The funeral they gave me was nearly as memorable as Nepthys. As my body was found within the temple, Kher-Heb deified me to the people, calling me a man-god. He and his Sem-priests took great pains in preserving my body and it was Kher-Heb's own hands that wrapped me in fine linen. I could see Qenna at the funeral, see him saluting me, hear Kher-Heb's final words, then all changed to what it is now.
And in this now I have rested, my physical form rotting and crumbling as the dust that it is. Here I have experienced sekhem, the endless stream of consciousness from earthbound mortals and the formless thousands of us who still lay at rest. Often do I send my energy of thought into that stream, waiting until it reaches the shore of another mind...as it does at this moment. You whom I have reached, do you transcribe these thoughts of mine for the entertainment of others? You need not, for I have told this tale many times in the passage of time, yet there has never been nearness. There has been contact with another but never nearness and never name. Beasts, beasts have been near -- dogs, mice -- but they are not creatures of name and they are not my form of choice.

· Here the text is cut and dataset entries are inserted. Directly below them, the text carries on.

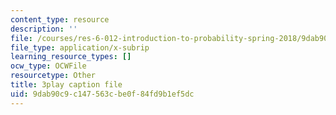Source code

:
 ```yaml
---
content_type: resource
description: ''
file: /courses/res-6-012-introduction-to-probability-spring-2018/9dab90c9c147563cbe0f84fd9b1ef5dc_hsQnmrHbbms.vtt
file_type: application/x-subrip
learning_resource_types: []
ocw_type: OCWFile
resourcetype: Other
title: 3play caption file
uid: 9dab90c9-c147-563c-be0f-84fd9b1ef5dc
---
```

Wait! I hear the sound closer now and what approaches is not beast, not rat, not dog. You who transcribe so feverishly, stay with my thoughts but a moment longer and I will give you power to hear what I hear; to witness what is to be...and if there is name, my friend, then Ani is free. Listen...
"Hey John, they're gonna knight you for this. John? Richards, this is Fallon; you better get in here. We were about to open the sarcophagus when John collapsed. What? Hell if I know! Wait a minute...he's coming out of it. Pulse is still erratic. Pupils are dilated. Maybe -- oh hell, he's all right -- he's just not himself yet.